True pillar-to-pillar sensing with features defined in software
As the average size of displays in automobiles grow, so does the need for sensing across the larger viewing surfaces with seamless and programmable touch support outside the display area. Large area touch surfaces with programmable controls are redefining HMI for the cockpit. Today’s voltage threshold scanned PCAP sensors cannot provide a robust, programmable, or manufacturable solution, as they require much higher voltages, longer scan cycles, and difficult hardware tolerances that combine to cause poor manufacturing yields. An HMI solution without consistent performance is no solution at all.
Large display HMI solutions must be programmable with flexibility to support a single large display or use an approach that tiles individual displays. The solution is to replace many individual touch controllers, none of which perform to the expectations of end users, with a single high-speed controller that supports multiple touch screens and the surrounding dashboard with numerous active control surfaces. Seamless controls either on the screen or off the screen, including sliders, buttons, joysticks and more, need to be easily programmable for HMI flexibility.
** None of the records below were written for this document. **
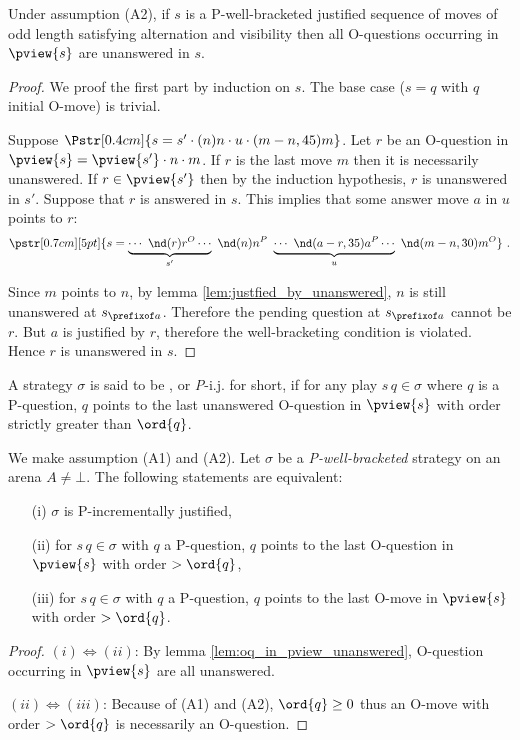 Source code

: \begin{lemma}
\label{lem:oq_in_pview_unanswered}
Under assumption (A2), if $s$ is a P-well-bracketed justified sequence of moves of odd length satisfying alternation and visibility then  all O-questions occurring in $\pview{s}$ are unanswered in $s$.
\end{lemma}
\begin{proof}
We proof the first part by induction on $s$.
The base case ($s = q$ with $q$ initial O-move) is trivial.

Suppose $\Pstr[0.4cm]{ s = s' \cdot (n)n \cdot u \cdot (m-n,45){m} }$.
Let $r$ be an O-question in $\pview{s} = \pview{s'} \cdot n \cdot m$.
If $r$ is the last move $m$ then it is necessarily unanswered.
If $r \in \pview{s'}$ then by the induction hypothesis, $r$ is unanswered in $s'$.
Suppose that $r$ is answered in $s$. This implies that some answer move $a$ in $u$ points to $r$:
$$\pstr[0.7cm][5pt]{ s = \underbrace{\cdots\ \nd(r){r}^O \cdots }_{s'} \
\nd(n){n}^P \ \underbrace{\cdots\ \nd(a-r,35){a}^P \cdots }_{u} \
\nd(m-n,30){m}^O } \ .$$
 
Since $m$ points to $n$, by lemma \ref{lem:justfied_by_unanswered}, $n$ is still unanswered at $s_{\prefixof a}$. Therefore the pending
question at $s_{\prefixof a}$ cannot be $r$. But $a$ is justified by $r$, therefore the well-bracketing condition is violated. Hence $r$ is
unanswered in $s$.
\end{proof}





\begin{definition}\rm
  A strategy $\sigma$ is said to be \defname{P-incrementally
    justified}, or {\emph P-i.j.} for short, if for any play $s \, q \in \sigma$ where $q$ is a
  P-question, $q$ points to the last unanswered O-question in $\pview{s}$ with
  order strictly greater than $\ord{q}$.
\end{definition}

\begin{proposition}
\label{prop:char_pincr}
\rm We make assumption (A1) and (A2).
Let $\sigma$ be a \emph{P-well-bracketed} strategy on an arena $A\neq \bot$.
The following statements are equivalent:
\begin{enumerate}
\item[(i)] $\sigma$ is P-incrementally justified,
\item[(ii)] for $s \, q \in \sigma$ with $q$ a P-question, $q$ points to the last O-question in $\pview{s}$ with order $>\ord{q}$,
\item[(iii)] for $s \, q \in \sigma$ with $q$ a P-question, $q$ points to the last O-move in $\pview{s}$ with order $>\ord{q}$.
\end{enumerate}
\end{proposition}
\begin{proof}
$(i)\iff(ii)$: By lemma \ref{lem:oq_in_pview_unanswered}, O-question occurring in $\pview{s}$ are all unanswered.

$(ii)\iff(iii)$: Because of (A1) and (A2), $\ord{q} \geq 0$ thus an O-move with order $>\ord{q}$ is necessarily an O-question.
\end{proof}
Conventional touch technologies require impedance matched channels and traces, which introduce a massive manufacturing and yield challenge for the industry that only gets compounded by long line sensors. These traditional voltage-based systems are susceptible to EMI, requiring use of higher voltage to solve the noise issues further compounding the EMI problem. As channels grow longer, the channels in effect become even larger antennas requiring still higher voltages.
The SigmaSense approach is revolutionary for long line pillar to pillar design. It is a frequency domain system using ultra-low voltages that are digitally programmable for features like hover, presence detection, robust glove touch, moisture resistance, as well as driver and passenger identification. Sensing over multiple displays and over large surfaces is seamless and programmable. Voltage-based driving methods are simply incapable of sensing on high resistance long lines and must trade off both SNR (signal-to-noise ratio) and manufacturing yields to maintain performance. SigmaSense uses current (rather than voltage) sensed direct-to-digital with ability to drive high impedance loads using ultra-low voltage signals with programmable flexibility. Software defined HMI is finally breaking free of the traditional voltage threshold and scanned approach to deliver programmable pillar to pillar interactions in the vehicle.